• [Task item]:
Reproduce each line of the entries that carries "scripts".

• [Dataset excerpts]:
===============

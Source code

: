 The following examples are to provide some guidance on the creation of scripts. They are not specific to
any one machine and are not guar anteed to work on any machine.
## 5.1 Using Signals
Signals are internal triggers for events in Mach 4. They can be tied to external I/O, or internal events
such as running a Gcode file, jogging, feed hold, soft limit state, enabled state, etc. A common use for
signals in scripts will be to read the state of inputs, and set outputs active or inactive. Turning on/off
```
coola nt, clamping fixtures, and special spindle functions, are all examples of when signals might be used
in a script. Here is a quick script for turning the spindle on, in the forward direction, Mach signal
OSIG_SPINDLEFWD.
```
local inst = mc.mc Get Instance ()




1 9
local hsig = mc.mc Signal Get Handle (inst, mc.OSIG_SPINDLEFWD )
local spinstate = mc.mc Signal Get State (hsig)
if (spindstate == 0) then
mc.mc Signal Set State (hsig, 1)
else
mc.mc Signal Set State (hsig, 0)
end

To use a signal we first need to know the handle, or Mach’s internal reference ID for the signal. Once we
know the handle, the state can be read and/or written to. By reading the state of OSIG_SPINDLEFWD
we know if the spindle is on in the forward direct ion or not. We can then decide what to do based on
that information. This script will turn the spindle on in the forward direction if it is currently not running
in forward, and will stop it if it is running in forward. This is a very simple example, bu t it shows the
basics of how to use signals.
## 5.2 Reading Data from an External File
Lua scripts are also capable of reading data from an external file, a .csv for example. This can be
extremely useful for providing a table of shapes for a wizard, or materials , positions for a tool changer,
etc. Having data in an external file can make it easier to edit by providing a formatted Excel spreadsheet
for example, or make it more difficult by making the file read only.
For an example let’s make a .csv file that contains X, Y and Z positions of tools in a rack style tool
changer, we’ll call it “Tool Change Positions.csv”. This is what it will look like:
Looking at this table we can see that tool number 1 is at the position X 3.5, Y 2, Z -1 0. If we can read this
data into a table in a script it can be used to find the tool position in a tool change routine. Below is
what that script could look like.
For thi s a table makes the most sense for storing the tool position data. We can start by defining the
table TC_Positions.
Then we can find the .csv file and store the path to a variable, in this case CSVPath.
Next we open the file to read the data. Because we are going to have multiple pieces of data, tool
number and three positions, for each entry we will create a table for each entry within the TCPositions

===============

• [Written response]:
: The following examples are to provide some guidance on the creation of scripts. They are not specific to
signals in scripts will be to read the state of inputs, and set outputs active or inactive. Turning on/off
Lua scripts are also capable of reading data from an external file, a .csv for example. This can be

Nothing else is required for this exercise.